(Plain-text document sources)
○ ○ ○

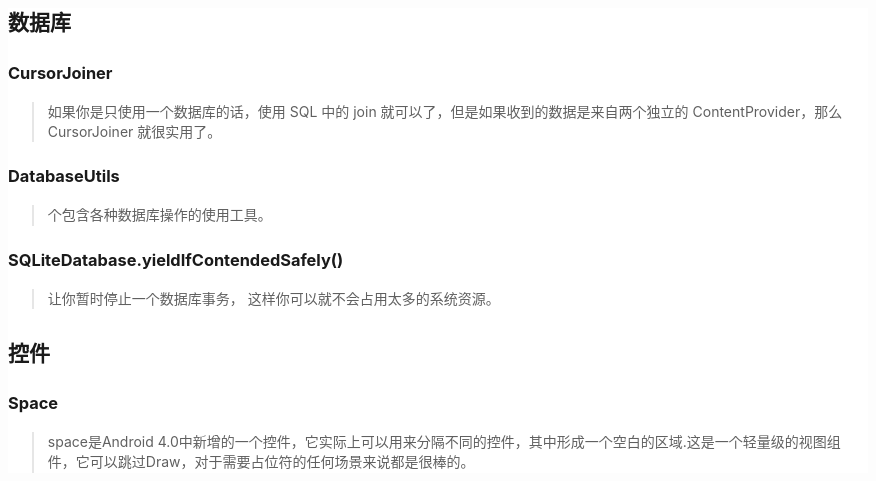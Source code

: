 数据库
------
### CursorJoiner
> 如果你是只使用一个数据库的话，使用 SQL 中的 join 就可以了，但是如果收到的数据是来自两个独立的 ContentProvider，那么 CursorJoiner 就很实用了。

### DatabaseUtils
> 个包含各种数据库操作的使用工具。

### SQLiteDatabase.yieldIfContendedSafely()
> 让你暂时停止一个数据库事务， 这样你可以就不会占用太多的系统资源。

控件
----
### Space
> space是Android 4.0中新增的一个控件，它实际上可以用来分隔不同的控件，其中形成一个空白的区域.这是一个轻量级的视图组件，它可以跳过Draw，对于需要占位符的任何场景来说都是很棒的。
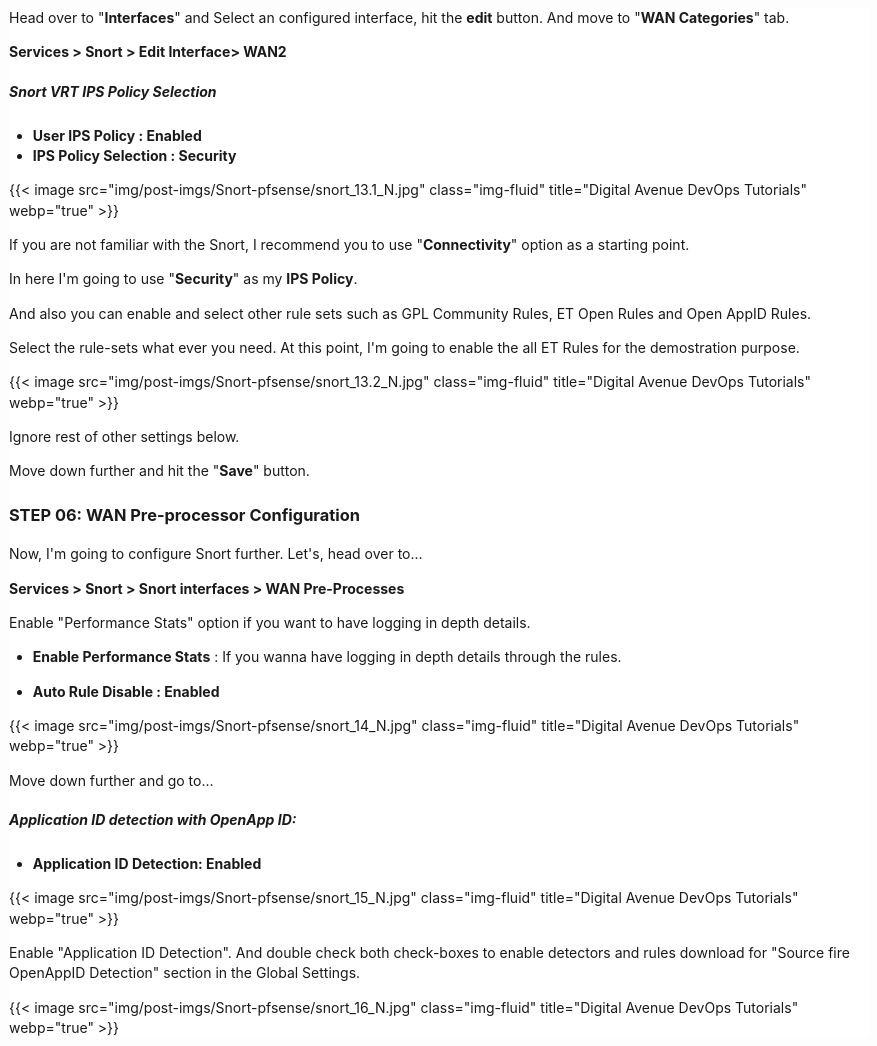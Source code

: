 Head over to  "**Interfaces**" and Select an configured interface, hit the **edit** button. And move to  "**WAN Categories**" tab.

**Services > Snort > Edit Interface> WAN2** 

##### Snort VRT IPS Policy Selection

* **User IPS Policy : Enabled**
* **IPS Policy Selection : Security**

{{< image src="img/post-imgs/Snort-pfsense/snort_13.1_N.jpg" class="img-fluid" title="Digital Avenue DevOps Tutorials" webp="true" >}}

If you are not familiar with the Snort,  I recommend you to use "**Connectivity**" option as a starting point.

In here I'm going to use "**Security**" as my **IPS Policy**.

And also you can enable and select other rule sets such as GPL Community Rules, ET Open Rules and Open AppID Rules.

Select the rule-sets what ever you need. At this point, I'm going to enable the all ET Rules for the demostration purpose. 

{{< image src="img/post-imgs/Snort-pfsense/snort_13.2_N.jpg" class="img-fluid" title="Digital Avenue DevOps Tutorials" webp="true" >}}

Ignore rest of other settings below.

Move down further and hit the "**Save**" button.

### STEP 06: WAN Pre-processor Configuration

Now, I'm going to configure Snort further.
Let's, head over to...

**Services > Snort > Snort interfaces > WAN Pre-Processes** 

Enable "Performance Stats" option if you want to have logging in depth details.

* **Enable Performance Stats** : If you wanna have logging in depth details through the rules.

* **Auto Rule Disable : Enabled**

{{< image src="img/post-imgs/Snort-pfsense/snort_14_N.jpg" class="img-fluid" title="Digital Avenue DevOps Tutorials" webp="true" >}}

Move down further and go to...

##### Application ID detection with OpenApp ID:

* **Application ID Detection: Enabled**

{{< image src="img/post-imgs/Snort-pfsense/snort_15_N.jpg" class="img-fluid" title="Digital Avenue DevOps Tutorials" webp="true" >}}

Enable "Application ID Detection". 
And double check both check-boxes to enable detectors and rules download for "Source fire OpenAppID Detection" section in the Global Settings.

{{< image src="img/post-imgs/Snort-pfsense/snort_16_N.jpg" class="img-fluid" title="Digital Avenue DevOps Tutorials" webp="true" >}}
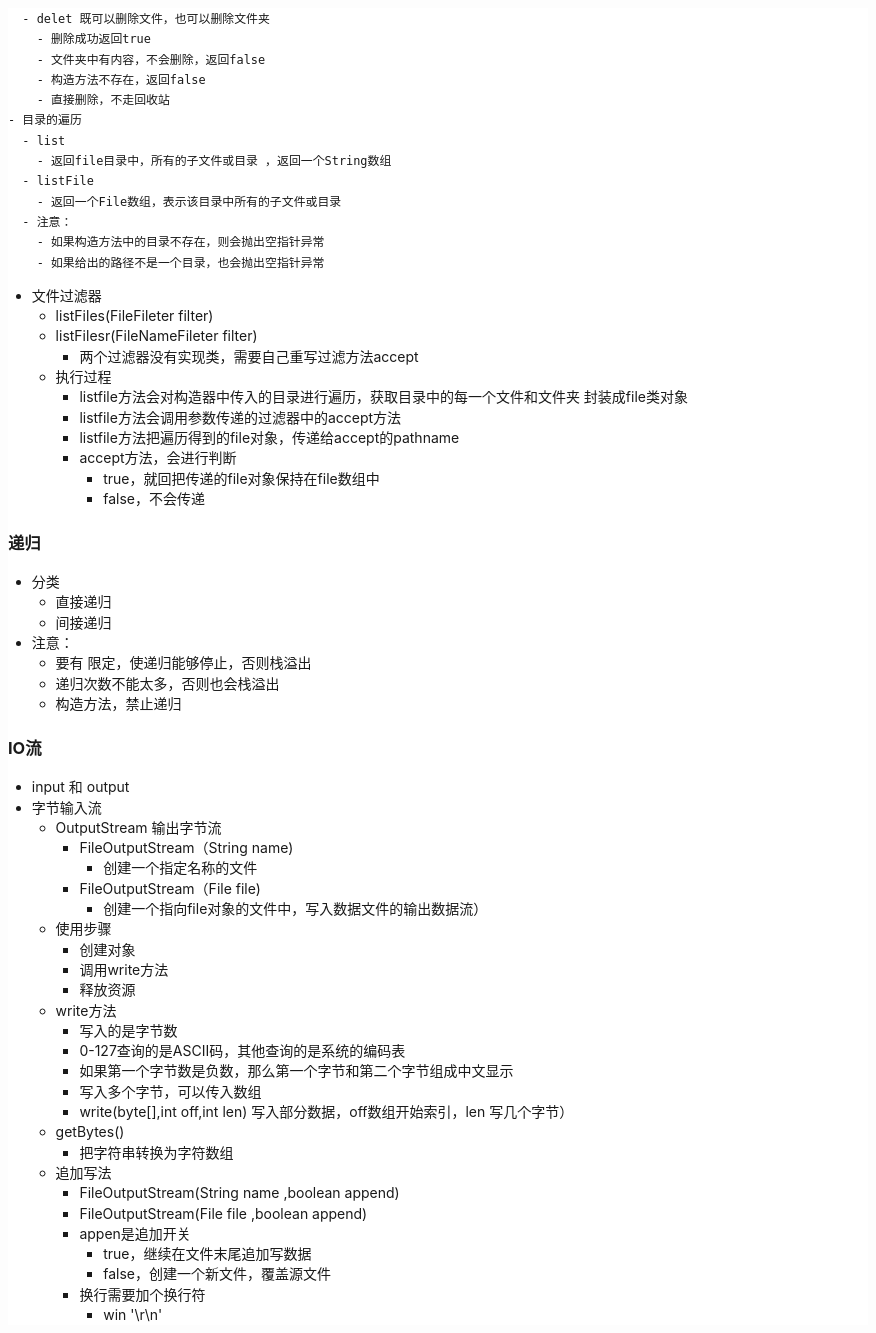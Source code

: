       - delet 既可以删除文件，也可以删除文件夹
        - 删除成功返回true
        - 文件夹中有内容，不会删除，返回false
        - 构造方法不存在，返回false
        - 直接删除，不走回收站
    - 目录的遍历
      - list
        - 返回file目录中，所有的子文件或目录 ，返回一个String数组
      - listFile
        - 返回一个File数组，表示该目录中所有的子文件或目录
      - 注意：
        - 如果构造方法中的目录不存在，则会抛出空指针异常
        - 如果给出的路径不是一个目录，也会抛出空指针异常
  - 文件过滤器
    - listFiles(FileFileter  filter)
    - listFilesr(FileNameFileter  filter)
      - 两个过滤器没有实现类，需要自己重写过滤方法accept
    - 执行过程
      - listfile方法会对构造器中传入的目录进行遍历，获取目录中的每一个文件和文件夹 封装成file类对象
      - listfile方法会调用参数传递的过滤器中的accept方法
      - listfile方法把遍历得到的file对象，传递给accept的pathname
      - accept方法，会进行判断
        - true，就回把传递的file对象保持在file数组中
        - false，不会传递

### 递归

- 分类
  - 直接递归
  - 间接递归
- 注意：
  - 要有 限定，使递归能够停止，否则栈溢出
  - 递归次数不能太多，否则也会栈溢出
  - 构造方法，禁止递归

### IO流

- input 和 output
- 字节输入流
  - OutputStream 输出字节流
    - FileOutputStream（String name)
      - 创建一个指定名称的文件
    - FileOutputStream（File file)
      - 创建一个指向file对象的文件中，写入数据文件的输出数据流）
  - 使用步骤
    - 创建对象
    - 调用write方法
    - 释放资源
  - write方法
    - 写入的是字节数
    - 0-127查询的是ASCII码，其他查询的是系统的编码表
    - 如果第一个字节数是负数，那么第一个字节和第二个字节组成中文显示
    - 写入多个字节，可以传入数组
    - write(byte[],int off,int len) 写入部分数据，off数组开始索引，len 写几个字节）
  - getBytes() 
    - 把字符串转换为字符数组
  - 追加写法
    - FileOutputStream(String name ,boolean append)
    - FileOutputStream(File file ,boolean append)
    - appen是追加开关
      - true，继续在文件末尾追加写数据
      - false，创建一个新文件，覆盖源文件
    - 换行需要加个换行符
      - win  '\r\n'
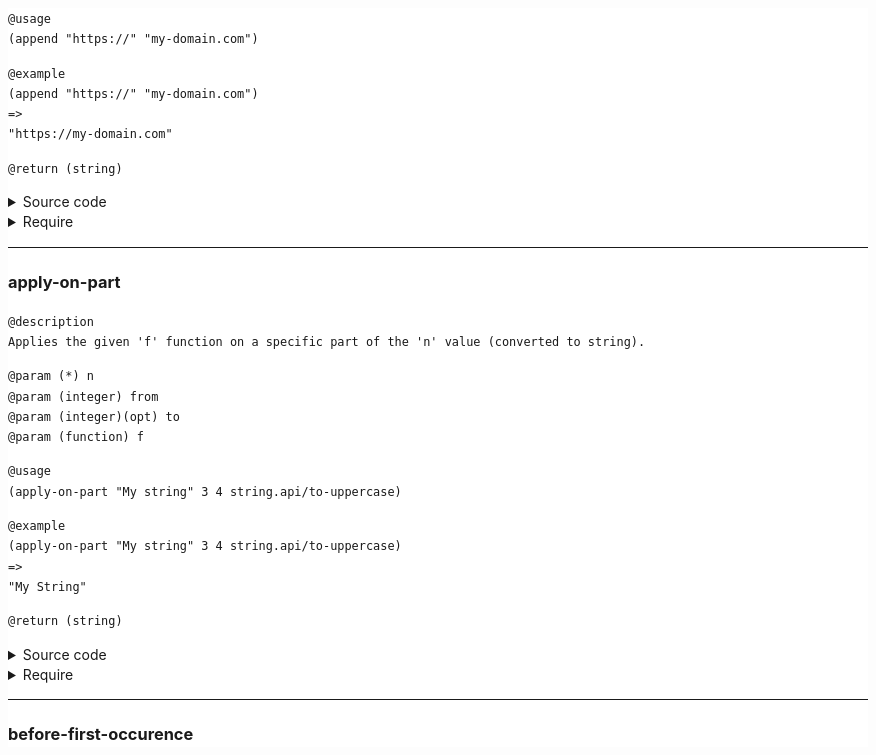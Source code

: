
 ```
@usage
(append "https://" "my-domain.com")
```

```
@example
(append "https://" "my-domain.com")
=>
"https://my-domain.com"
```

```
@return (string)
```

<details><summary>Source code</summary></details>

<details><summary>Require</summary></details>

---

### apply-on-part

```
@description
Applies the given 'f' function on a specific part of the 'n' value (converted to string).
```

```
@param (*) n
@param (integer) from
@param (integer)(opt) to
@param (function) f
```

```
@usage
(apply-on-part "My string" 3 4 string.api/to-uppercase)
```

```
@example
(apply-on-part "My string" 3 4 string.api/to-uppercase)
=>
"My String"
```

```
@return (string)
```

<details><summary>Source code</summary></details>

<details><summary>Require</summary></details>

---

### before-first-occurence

○ ○ ○

# Task item
In your answer, repeat all the entries exactly, but leave out the pictures.

# Task answer
Source code

: 数据库
------
### CursorJoiner
> 如果你是只使用一个数据库的话，使用 SQL 中的 join 就可以了，但是如果收到的数据是来自两个独立的 ContentProvider，那么 CursorJoiner 就很实用了。

### DatabaseUtils
> 个包含各种数据库操作的使用工具。

### SQLiteDatabase.yieldIfContendedSafely()
> 让你暂时停止一个数据库事务， 这样你可以就不会占用太多的系统资源。

控件
----
### Space
> space是Android 4.0中新增的一个控件，它实际上可以用来分隔不同的控件，其中形成一个空白的区域.这是一个轻量级的视图组件，它可以跳过Draw，对于需要占位符的任何场景来说都是很棒的。
Source code

: Head over to  "**Interfaces**" and Select an configured interface, hit the **edit** button. And move to  "**WAN Categories**" tab.

**Services > Snort > Edit Interface> WAN2** 

##### Snort VRT IPS Policy Selection

* **User IPS Policy : Enabled**
* **IPS Policy Selection : Security**

{{< image src="img/post-imgs/Snort-pfsense/snort_13.1_N.jpg" class="img-fluid" title="Digital Avenue DevOps Tutorials" webp="true" >}}

If you are not familiar with the Snort,  I recommend you to use "**Connectivity**" option as a starting point.

In here I'm going to use "**Security**" as my **IPS Policy**.

And also you can enable and select other rule sets such as GPL Community Rules, ET Open Rules and Open AppID Rules.

Select the rule-sets what ever you need. At this point, I'm going to enable the all ET Rules for the demostration purpose. 

{{< image src="img/post-imgs/Snort-pfsense/snort_13.2_N.jpg" class="img-fluid" title="Digital Avenue DevOps Tutorials" webp="true" >}}

Ignore rest of other settings below.

Move down further and hit the "**Save**" button.

### STEP 06: WAN Pre-processor Configuration

Now, I'm going to configure Snort further.
Let's, head over to...

**Services > Snort > Snort interfaces > WAN Pre-Processes** 

Enable "Performance Stats" option if you want to have logging in depth details.

* **Enable Performance Stats** : If you wanna have logging in depth details through the rules.

* **Auto Rule Disable : Enabled**

{{< image src="img/post-imgs/Snort-pfsense/snort_14_N.jpg" class="img-fluid" title="Digital Avenue DevOps Tutorials" webp="true" >}}

Move down further and go to...

##### Application ID detection with OpenApp ID:

* **Application ID Detection: Enabled**

{{< image src="img/post-imgs/Snort-pfsense/snort_15_N.jpg" class="img-fluid" title="Digital Avenue DevOps Tutorials" webp="true" >}}

Enable "Application ID Detection". 
And double check both check-boxes to enable detectors and rules download for "Source fire OpenAppID Detection" section in the Global Settings.

{{< image src="img/post-imgs/Snort-pfsense/snort_16_N.jpg" class="img-fluid" title="Digital Avenue DevOps Tutorials" webp="true" >}}
Source code

:       - delet 既可以删除文件，也可以删除文件夹
        - 删除成功返回true
        - 文件夹中有内容，不会删除，返回false
        - 构造方法不存在，返回false
        - 直接删除，不走回收站
    - 目录的遍历
      - list
        - 返回file目录中，所有的子文件或目录 ，返回一个String数组
      - listFile
        - 返回一个File数组，表示该目录中所有的子文件或目录
      - 注意：
        - 如果构造方法中的目录不存在，则会抛出空指针异常
        - 如果给出的路径不是一个目录，也会抛出空指针异常
  - 文件过滤器
    - listFiles(FileFileter  filter)
    - listFilesr(FileNameFileter  filter)
      - 两个过滤器没有实现类，需要自己重写过滤方法accept
    - 执行过程
      - listfile方法会对构造器中传入的目录进行遍历，获取目录中的每一个文件和文件夹 封装成file类对象
      - listfile方法会调用参数传递的过滤器中的accept方法
      - listfile方法把遍历得到的file对象，传递给accept的pathname
      - accept方法，会进行判断
        - true，就回把传递的file对象保持在file数组中
        - false，不会传递

### 递归

- 分类
  - 直接递归
  - 间接递归
- 注意：
  - 要有 限定，使递归能够停止，否则栈溢出
  - 递归次数不能太多，否则也会栈溢出
  - 构造方法，禁止递归

### IO流

- input 和 output
- 字节输入流
  - OutputStream 输出字节流
    - FileOutputStream（String name)
      - 创建一个指定名称的文件
    - FileOutputStream（File file)
      - 创建一个指向file对象的文件中，写入数据文件的输出数据流）
  - 使用步骤
    - 创建对象
    - 调用write方法
    - 释放资源
  - write方法
    - 写入的是字节数
    - 0-127查询的是ASCII码，其他查询的是系统的编码表
    - 如果第一个字节数是负数，那么第一个字节和第二个字节组成中文显示
    - 写入多个字节，可以传入数组
    - write(byte[],int off,int len) 写入部分数据，off数组开始索引，len 写几个字节）
  - getBytes() 
    - 把字符串转换为字符数组
  - 追加写法
    - FileOutputStream(String name ,boolean append)
    - FileOutputStream(File file ,boolean append)
    - appen是追加开关
      - true，继续在文件末尾追加写数据
      - false，创建一个新文件，覆盖源文件
    - 换行需要加个换行符
      - win  '\r\n'
Source code

:
 ```
@usage
(append "https://" "my-domain.com")
```

```
@example
(append "https://" "my-domain.com")
=>
"https://my-domain.com"
```

```
@return (string)
```

<details><summary>Source code</summary></details>

<details><summary>Require</summary></details>

---

### apply-on-part

```
@description
Applies the given 'f' function on a specific part of the 'n' value (converted to string).
```

```
@param (*) n
@param (integer) from
@param (integer)(opt) to
@param (function) f
```

```
@usage
(apply-on-part "My string" 3 4 string.api/to-uppercase)
```

```
@example
(apply-on-part "My string" 3 4 string.api/to-uppercase)
=>
"My String"
```

```
@return (string)
```

<details><summary>Source code</summary></details>

<details><summary>Require</summary></details>

---

### before-first-occurence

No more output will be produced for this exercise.